Where an entry contains an image, skip the image and print the rest exactly.

────────────────────

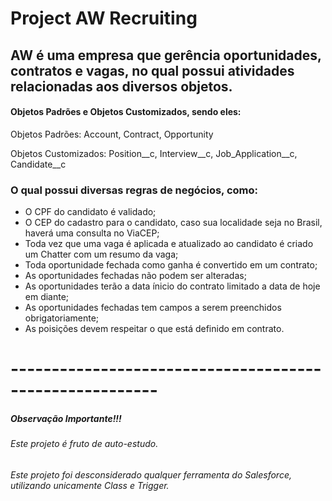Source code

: # Project AW Recruiting

## AW é uma empresa que gerência oportunidades, contratos e vagas, no qual possui atividades relacionadas aos diversos objetos.

#### Objetos Padrões e Objetos Customizados, sendo eles:

Objetos Padrões: Account, Contract, Opportunity

Objetos Customizados: Position__c, Interview__c, Job_Application__c, Candidate__c

### O qual possui diversas regras de negócios, como:

- O CPF do candidato é validado;
- O CEP do cadastro para o candidato, caso sua localidade seja no Brasil, haverá uma consulta no ViaCEP;
- Toda vez que uma vaga é aplicada e atualizado ao candidato é criado um Chatter com um resumo da vaga;
- Toda oportunidade fechada como ganha é convertido em um contrato;
- As oportunidades fechadas não podem ser alteradas;
- As oportunidades terão a data ínicio do contrato limitado a data de hoje em diante;
- As oportunidades fechadas tem campos a serem preenchidos obrigatoriamente;
- As poisições devem respeitar o que está definido em contrato.



# --------------------------------------------------------
##### Observação Importante!!!

###### Este projeto é fruto de auto-estudo.
###### Este projeto foi desconsiderado qualquer ferramenta do Salesforce, utilizando unicamente Class e Trigger.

────────────────────

:: RESULT OF THE EXERCISE ::
Source code

: # Project AW Recruiting

## AW é uma empresa que gerência oportunidades, contratos e vagas, no qual possui atividades relacionadas aos diversos objetos.

#### Objetos Padrões e Objetos Customizados, sendo eles:

Objetos Padrões: Account, Contract, Opportunity

Objetos Customizados: Position__c, Interview__c, Job_Application__c, Candidate__c

### O qual possui diversas regras de negócios, como:

- O CPF do candidato é validado;
- O CEP do cadastro para o candidato, caso sua localidade seja no Brasil, haverá uma consulta no ViaCEP;
- Toda vez que uma vaga é aplicada e atualizado ao candidato é criado um Chatter com um resumo da vaga;
- Toda oportunidade fechada como ganha é convertido em um contrato;
- As oportunidades fechadas não podem ser alteradas;
- As oportunidades terão a data ínicio do contrato limitado a data de hoje em diante;
- As oportunidades fechadas tem campos a serem preenchidos obrigatoriamente;
- As poisições devem respeitar o que está definido em contrato.



# --------------------------------------------------------
##### Observação Importante!!!

###### Este projeto é fruto de auto-estudo.
###### Este projeto foi desconsiderado qualquer ferramenta do Salesforce, utilizando unicamente Class e Trigger.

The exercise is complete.